The Multinational Monitor

July/August 2001 - VOLUME 22 - NUMBER 7& 8


T H E    L A W R E N C E    S U M M E R S    M E M O R I A L   A W A R D

THE LAWRENCE SUMMERS MEMORIAL AWARD*

The July/August 2001 Lawrence Summers Memorial Award* goes to Andrew Natsios, the head of the U.S. Agency for International Development (AID).

Africans “don’t know what Western time is. You have to take these [AIDS] drugs a certain number of hours each day, or they don’t work.

Many people in Africa have never seen a clock or a watch their entire lives. And if you say, one o’clock in the afternoon, they do not know what you are talking about. They know morning, they know noon, they know evening, they know the darkness at night.”

That was Natsios speaking to the Boston Globe. He voiced similar comments in June in testimony before Congress.
Natsios said be planned to “just keep talking about prevention. That is the strategy we’re using — even though I’ll be beaten up and get bruises all over me from the fights on the subject.”

Natsios’s views are not only racist, they are deadly. They falsely suppose not only that Africans cannot maintain treatment regimes, but also that HIV/AIDS treatment regimes are more complicated than they are. If treatment is denied to the 25 million people with HIV/AIDS in Africa, for Natsios’s reasons or any other, they will all die from treatable illnesses.
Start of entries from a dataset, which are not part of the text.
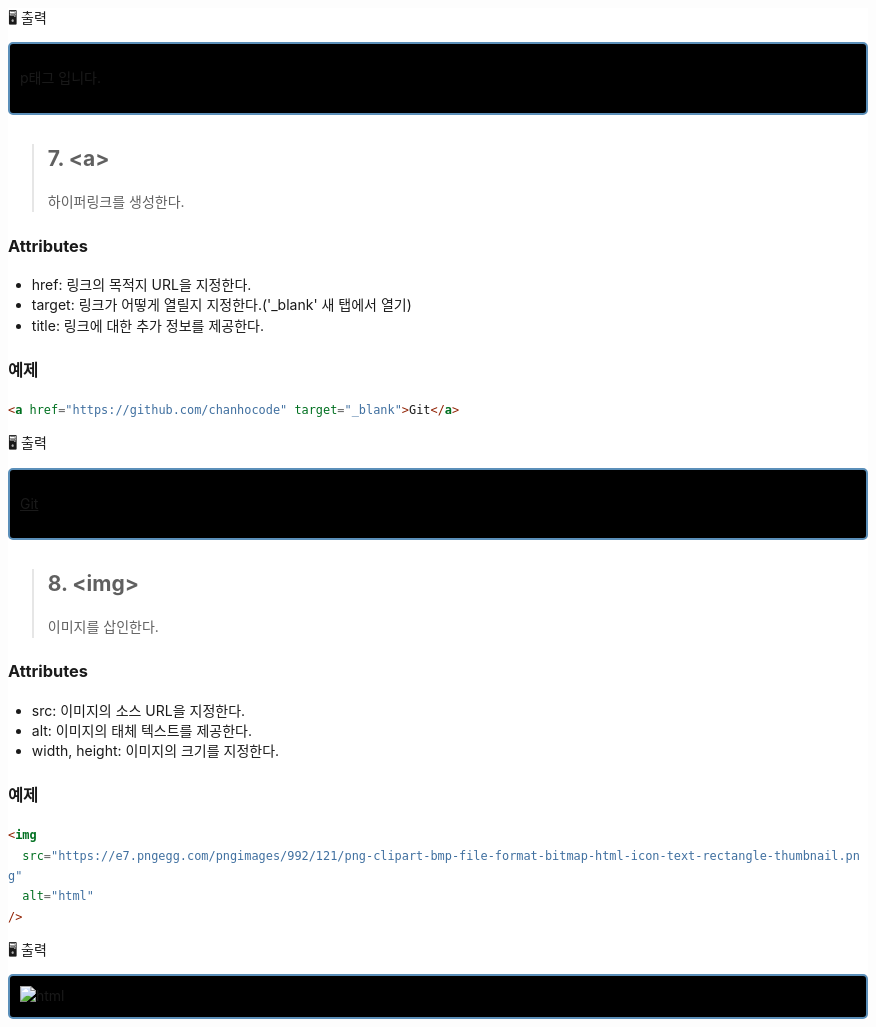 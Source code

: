 🖥️ 출력

<div style="border: 2px solid #5B8FB9; border-radius: 5px; background: #000; padding: 10px;">

  <p>p태그 입니다.</p>

</div>

> ## 7. <a\>
>
> 하이퍼링크를 생성한다.

### Attributes

- href: 링크의 목적지 URL을 지정한다.
- target: 링크가 어떻게 열릴지 지정한다.('\_blank' 새 탭에서 열기)
- title: 링크에 대한 추가 정보를 제공한다.

### 예제

```html
<a href="https://github.com/chanhocode" target="_blank">Git</a>
```

🖥️ 출력

<div style="border: 2px solid #5B8FB9; border-radius: 5px; background: #000; padding: 10px;">

<a href="https://github.com/chanhocode" target="_blank">Git</a>

</div>

> ## 8. <img\>
>
> 이미지를 삽인한다.

### Attributes

- src: 이미지의 소스 URL을 지정한다.
- alt: 이미지의 태체 텍스트를 제공한다.
- width, height: 이미지의 크기를 지정한다.

### 예제

```html
<img
  src="https://e7.pngegg.com/pngimages/992/121/png-clipart-bmp-file-format-bitmap-html-icon-text-rectangle-thumbnail.png"
  alt="html"
/>
```

🖥️ 출력

<div style="border: 2px solid #5B8FB9; border-radius: 5px; background: #000; padding: 10px;">

<img src="https://e7.pngegg.com/pngimages/992/121/png-clipart-bmp-file-format-bitmap-html-icon-text-rectangle-thumbnail.png" alt="html" />
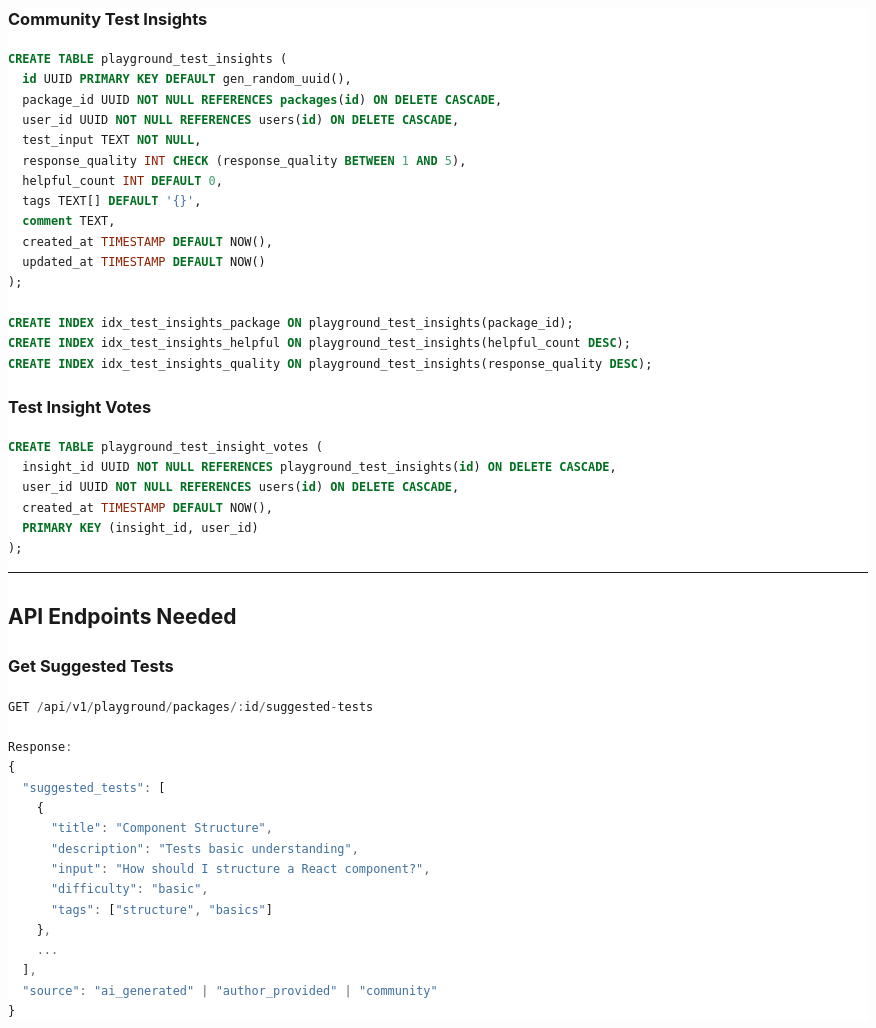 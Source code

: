 ### Community Test Insights

```sql
CREATE TABLE playground_test_insights (
  id UUID PRIMARY KEY DEFAULT gen_random_uuid(),
  package_id UUID NOT NULL REFERENCES packages(id) ON DELETE CASCADE,
  user_id UUID NOT NULL REFERENCES users(id) ON DELETE CASCADE,
  test_input TEXT NOT NULL,
  response_quality INT CHECK (response_quality BETWEEN 1 AND 5),
  helpful_count INT DEFAULT 0,
  tags TEXT[] DEFAULT '{}',
  comment TEXT,
  created_at TIMESTAMP DEFAULT NOW(),
  updated_at TIMESTAMP DEFAULT NOW()
);

CREATE INDEX idx_test_insights_package ON playground_test_insights(package_id);
CREATE INDEX idx_test_insights_helpful ON playground_test_insights(helpful_count DESC);
CREATE INDEX idx_test_insights_quality ON playground_test_insights(response_quality DESC);
```

### Test Insight Votes

```sql
CREATE TABLE playground_test_insight_votes (
  insight_id UUID NOT NULL REFERENCES playground_test_insights(id) ON DELETE CASCADE,
  user_id UUID NOT NULL REFERENCES users(id) ON DELETE CASCADE,
  created_at TIMESTAMP DEFAULT NOW(),
  PRIMARY KEY (insight_id, user_id)
);
```

---

## API Endpoints Needed

### Get Suggested Tests

```typescript
GET /api/v1/playground/packages/:id/suggested-tests

Response:
{
  "suggested_tests": [
    {
      "title": "Component Structure",
      "description": "Tests basic understanding",
      "input": "How should I structure a React component?",
      "difficulty": "basic",
      "tags": ["structure", "basics"]
    },
    ...
  ],
  "source": "ai_generated" | "author_provided" | "community"
}
```
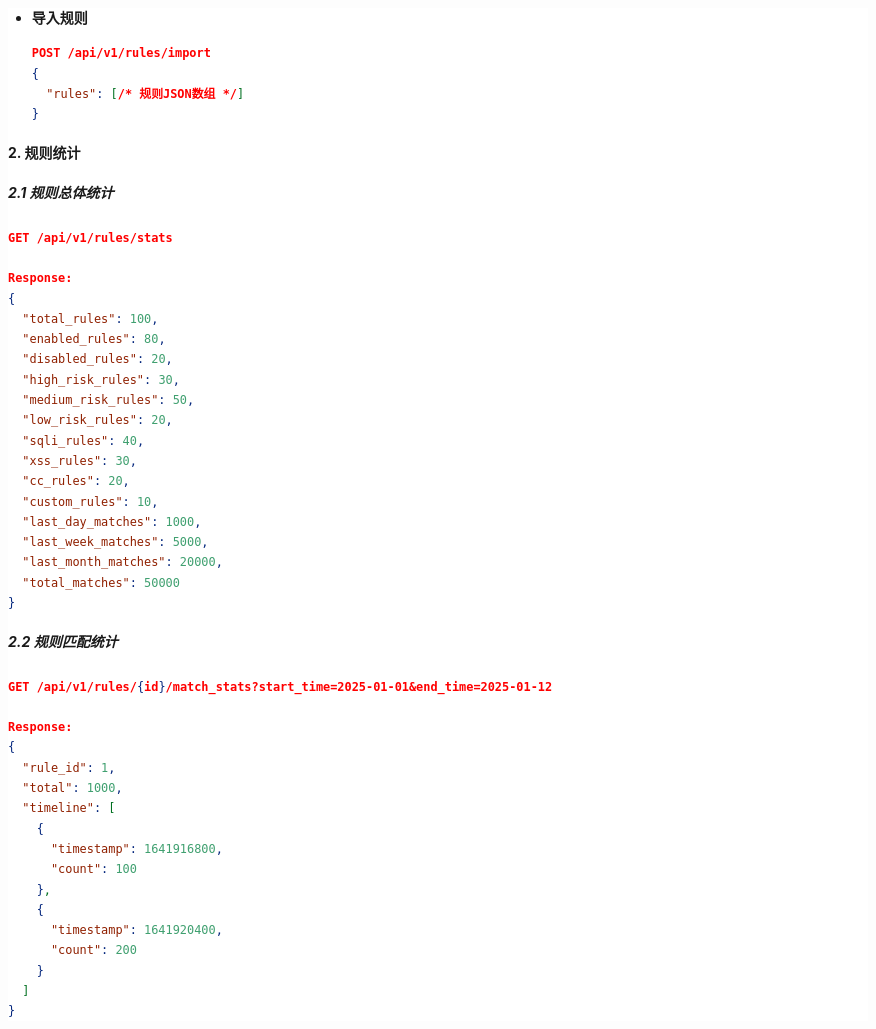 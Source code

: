 - **导入规则**
  ```json
  POST /api/v1/rules/import
  {
    "rules": [/* 规则JSON数组 */]
  }
  ```

#### 2. 规则统计

##### 2.1 规则总体统计
```json
GET /api/v1/rules/stats

Response:
{
  "total_rules": 100,
  "enabled_rules": 80,
  "disabled_rules": 20,
  "high_risk_rules": 30,
  "medium_risk_rules": 50,
  "low_risk_rules": 20,
  "sqli_rules": 40,
  "xss_rules": 30,
  "cc_rules": 20,
  "custom_rules": 10,
  "last_day_matches": 1000,
  "last_week_matches": 5000,
  "last_month_matches": 20000,
  "total_matches": 50000
}
```

##### 2.2 规则匹配统计
```json
GET /api/v1/rules/{id}/match_stats?start_time=2025-01-01&end_time=2025-01-12

Response:
{
  "rule_id": 1,
  "total": 1000,
  "timeline": [
    {
      "timestamp": 1641916800,
      "count": 100
    },
    {
      "timestamp": 1641920400,
      "count": 200
    }
  ]
}
```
A distant runner up for the July/August award is Dr. Lant Pritchett, a former economist at the World Bank who teaches development economics at Harvard. “AIDS is a catastrophe,” Pritchett told the New York Times. “And it’s not fair, if treatments exist, not to give them to all these people who are dying. But it’s also not fair that more than a third of children in Africa are malnourished. It’s not fair that maybe 140 babies in every 1,000 will die before the age of 1, and more than a third will never learn to read. All of it is unfair. Unfairness is not the test for action.”

Sources: John Donnelly, “Prevention urged in AIDS Fight; Natsios Says Fund Should Spend Less on HIV Treatment,” Boston Globe, June 7, 2001; Stephanie Flanders, “In the Shadow of AIDS, a World of Other Problems,” New York Times, June 24, 2001.

*In a 1991 internal memorandum, then-World Bank economist Lawrence Summers argued for the transfer of waste and dirty industries from industrialized to developing countries. "Just between you and me, shouldn't the World Bank be encouraging more migration of the dirty industries to the LDCs (lesser developed countries)?" wrote Summers, who went on to serve as Treasury Secretary during the Clinton administration. "I think the economic logic behind dumping a load of toxic waste in the lowest wage country is impeccable and we should face up to that. ... I've always thought that underpopulated countries in Africa are vastly under polluted; their air quality is vastly inefficiently low [sic] compared to Los Angeles or Mexico City." Summers later said the memo was meant to be ironic.